Last month, Monday, April 15 to be exact, I received a text that said, “I read your blog and want to talk about it later today if you have time.” I responded immediately and the date was set to meet up. That text was from JaMarko Etheridge who I’ve known for over 15 years because he took my sister to her senior prom.
I had no idea what we were going to talk about, but I knew we shared something in common, we both lost our mother.
It’s been seven years since Marko lost his mother, Ms. Madeline Adams. I had the privilege of meeting her on numerous occasions, once when my sister stopped by to visit him and when she dined with us at our family restaurant.
When I saw Marko, I immediately knew something was different. I could feel the positive energy radiating from him. He exuded a man who knew who he was, where he was going, and what he wasn’t going to tolerate. During our discussion we talked about everything. Nothing was off limits. There are many moments that stood out, but I had to know how he got to where he is today.
SOQWEENLY: How would you say you coped with losing your mom initially?

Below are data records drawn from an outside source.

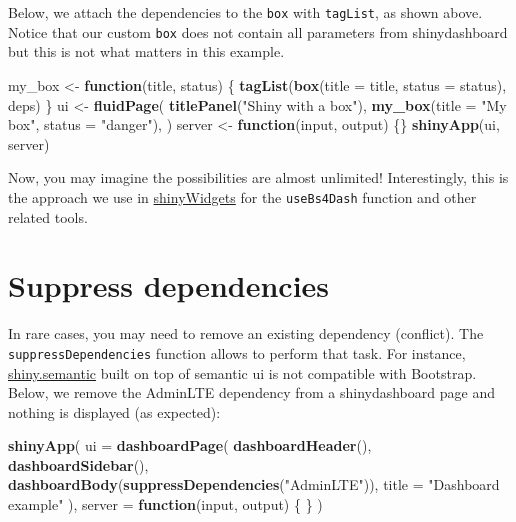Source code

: \documentclass[]{book}
\newenvironment{Shaded}{\begin{snugshade}}{\end{snugshade}}
\newcommand{\ControlFlowTok}[1]{\textcolor[rgb]{0.13,0.29,0.53}{\textbf{#1}}}
\newcommand{\DataTypeTok}[1]{\textcolor[rgb]{0.13,0.29,0.53}{#1}}
\newcommand{\KeywordTok}[1]{\textcolor[rgb]{0.13,0.29,0.53}{\textbf{#1}}}
\newcommand{\NormalTok}[1]{#1}
\newcommand{\StringTok}[1]{\textcolor[rgb]{0.31,0.60,0.02}{#1}}
\begin{document}
Below, we attach the dependencies to the \texttt{box} with \texttt{tagList}, as shown above. Notice that our custom \texttt{box} does not contain all parameters from shinydashboard but this is not what matters in this example.

\begin{Shaded}
\begin{Highlighting}[]
\NormalTok{my_box <-}\StringTok{ }\ControlFlowTok{function}\NormalTok{(title, status) \{}
  \KeywordTok{tagList}\NormalTok{(}\KeywordTok{box}\NormalTok{(}\DataTypeTok{title =}\NormalTok{ title, }\DataTypeTok{status =}\NormalTok{ status), deps)}
\NormalTok{\}}
\NormalTok{ui <-}\StringTok{ }\KeywordTok{fluidPage}\NormalTok{(}
  \KeywordTok{titlePanel}\NormalTok{(}\StringTok{"Shiny with a box"}\NormalTok{),}
  \KeywordTok{my_box}\NormalTok{(}\DataTypeTok{title =} \StringTok{"My box"}\NormalTok{, }\DataTypeTok{status =} \StringTok{"danger"}\NormalTok{),}
\NormalTok{)}
\NormalTok{server <-}\StringTok{ }\ControlFlowTok{function}\NormalTok{(input, output) \{\}}
\KeywordTok{shinyApp}\NormalTok{(ui, server)}
\end{Highlighting}
\end{Shaded}

Now, you may imagine the possibilities are almost unlimited! Interestingly, this
is the approach we use in \href{https://github.com/dreamRs/shinyWidgets/blob/master/R/useBs4Dash.R}{shinyWidgets} for
the \texttt{useBs4Dash} function and other related tools.

\hypertarget{suppress-dependencies}{%
\section{Suppress dependencies}\label{suppress-dependencies}}

In rare cases, you may need to remove an existing dependency (conflict). The \texttt{suppressDependencies} function allows to perform that task. For instance, \href{https://github.com/Appsilon/shiny.semantic}{shiny.semantic} built on top of
semantic ui is not compatible with Bootstrap. Below, we remove the AdminLTE dependency
from a shinydashboard page and nothing is displayed (as expected):

\begin{Shaded}
\begin{Highlighting}[]
\KeywordTok{shinyApp}\NormalTok{(}
  \DataTypeTok{ui =} \KeywordTok{dashboardPage}\NormalTok{(}
    \KeywordTok{dashboardHeader}\NormalTok{(),}
    \KeywordTok{dashboardSidebar}\NormalTok{(),}
    \KeywordTok{dashboardBody}\NormalTok{(}\KeywordTok{suppressDependencies}\NormalTok{(}\StringTok{"AdminLTE"}\NormalTok{)),}
    \DataTypeTok{title =} \StringTok{"Dashboard example"}
\NormalTok{  ),}
  \DataTypeTok{server =} \ControlFlowTok{function}\NormalTok{(input, output) \{ \}}
\NormalTok{)}
\end{Highlighting}
\end{Shaded}
\end{document}

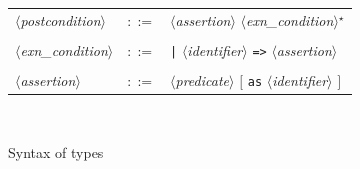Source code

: \documentclass[a4paper,12pt]{report}
\makeatletter
\newcommand{\te}[1]{\texttt{#1}}
\newcommand{\nt}[1]{$\langle$\textsl{#1}$\rangle$}
\newcommand{\indexnt}[1]{\index{#1@\textsl{#1}, grammar entry}}
\newcommand{\etoile}{$^{\star}$}
\makeatother
\begin{document}
\begin{figure}[htbp]
\begin{center}
\begin{tabular}{lrl}
  \nt{postcondition}\indexnt{postcondition}
    & $::=$ & \nt{assertion} \nt{exn\_condition}\etoile \\
  \\[0.1em]

  \nt{exn\_condition} 
    & $::=$ & \te{|} \nt{identifier} \te{=>} \nt{assertion} \\
  \\[0.1em]

  \nt{assertion} 
    & $::=$ & \nt{predicate} $[$ \te{as} \nt{identifier} $]$ \\
\end{tabular}\\
\hrulefill
\caption{Syntax of types}
\label{fig:types}
\end{center}            
\end{figure}
\end{document}
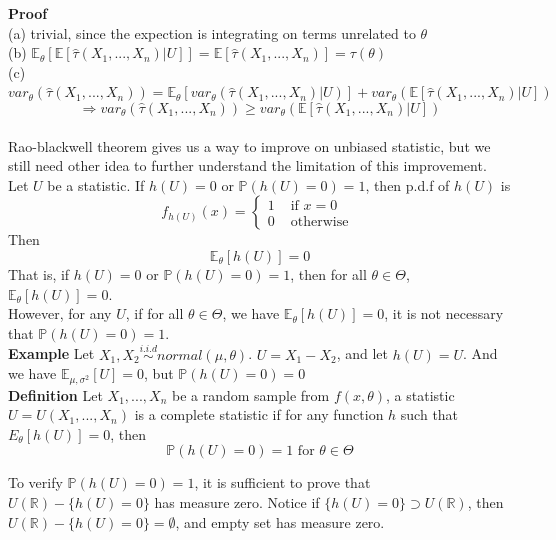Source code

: \documentclass[a4paper,12pt]{article}
\begin{document}
\textbf{Proof}\\
(a) trivial, since the expection is integrating on terms unrelated to $\theta$\\
(b) $\mathbb{E}_\theta[ \mathbb{E}[ \hat{\tau}(X_1, ..., X_n) | U ] ] = \mathbb{E}[ \hat{\tau}(X_1, ..., X_n) ] = \tau(\theta)$\\
(c) $var_\theta( \hat{\tau}(X_1, ..., X_n) ) = \mathbb{E}_\theta[ var_\theta( \hat{\tau}(X_1, ..., X_n) | U) ] + var_\theta( \mathbb{E} [ \hat{\tau}(X_1, ..., X_n) | U ] )$
$$\Rightarrow var_\theta( \hat{\tau}(X_1, ..., X_n) ) \geq var_\theta( \mathbb{E} [ \hat{\tau}(X_1, ..., X_n) | U ] )$$\\

Rao-blackwell theorem gives us a way to improve on unbiased statistic, but we still need other idea to further understand the limitation of this improvement.\\

Let $U$ be a statistic. If $h(U) = 0$ or $\mathbb{P}(h(U)=0)=1$, then p.d.f of $h(U)$ is
$$f_{h(U)}(x) = 
\begin{cases}
1 & \text{ if } x=0\\
0 & \text{ otherwise }
\end{cases}$$
Then
$$\mathbb{E}_\theta[ h(U) ] = 0$$
That is, if $h(U) = 0$ or $\mathbb{P}(h(U)=0)=1$, then for all $\theta\in\Theta$, $\mathbb{E}_\theta[ h(U) ] = 0$.\\

However, for any $U$, if for all $\theta\in\Theta$, we have $\mathbb{E}_\theta[h(U)] = 0$, it is not necessary that $\mathbb{P}(h(U)=0)=1$.\\

\textbf{Example} Let $X_1, X_2 \overset{i.i.d}{\sim} normal(\mu, \theta)$. $U = X_1 - X_2$, and let $h(U) = U$. And we have $\mathbb{E}_{\mu, \sigma^2}[U] = 0$, but $\mathbb{P}(h(U)=0)=0$\\

\textbf{Definition} Let $X_1, ..., X_n$ be a random sample from $f(x, \theta)$, a statistic $U = U(X_1, ..., X_n)$ is a complete statistic if for any function $h$ such that $E_\theta[h(U)] = 0$, then
$$\mathbb{P}(h(U)=0)=1 \text{ for } \theta\in\Theta$$

To verify $\mathbb{P}( h(U) = 0 ) = 1$, it is sufficient to prove that $U(\mathbb{R}) - \{h(U) = 0\}$ has measure zero. Notice if $\{h(U) = 0\} \supset U(\mathbb{R})$, then $U(\mathbb{R}) - \{h(U) = 0\} = \emptyset$, and empty set has measure zero.\\
\end{document}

MARKO: “Initially I didn't cope with it. I swallowed it and buried it internally. The day she died it instantly became all business. From planning the funeral to you having to smile and listen to everyone talking about how much of a great person she was and how sorry they are for your loss. There was no time to process what happened.”
I could relate to Marko 100%. I too turned to work and started to bury myself in it because I needed to focus on something else. I ultimately burned myself out and vividly remember have a breakdown screaming I can’t do this anymore. Marko shared a similar story with me where one day he had a breakdown, and his cousin had to come over and console him. He knew something had to change or it wasn’t going to end well.
SOQWEENLY: What made you go to therapy?
MARKO: “After my mom died a few months later my supervisor at my job died and the company brought in grief counselors. The lady I was speaking with asked me how I felt. I told her I didn't feel anything and she asked why not. I told her about all the people that I had recently lost (cousins, uncle, mom) and she suggested I see someone on a regular basis. So I gave it a try not really understanding what I was getting myself into.”
Let me be the first person to tell you, therapy saved my life. You may have to go through a few therapists to find the right one for you but it’s worth it. Furthermore, I urge people to go to therapy before they experience a tragic loss. You don’t have to experience something traumatic before you speak with a professional. If you’re reading this and have been thinking about going to therapy, I urge you to go. If you don’t know where to look, send me an email, email@example.com, and I’ll help you. Therapy will lift the burden and pain to enable you to see the light at the end of the tunnel.
SOQWEENLY: When did you turn to fitness and why?
MARKO: “I've always been into fitness in some shape or form. Six months after she transitioned, I noticed I was only going to work and coming home. So, I said let me do something else and bought some weights for my house. Even though I was working out I was still doing it at home. I decided to get a gym membership and actually lift weights instead of playing basketball.”
Marko has competed in two NPC Physique Competitions and placed 2nd in class.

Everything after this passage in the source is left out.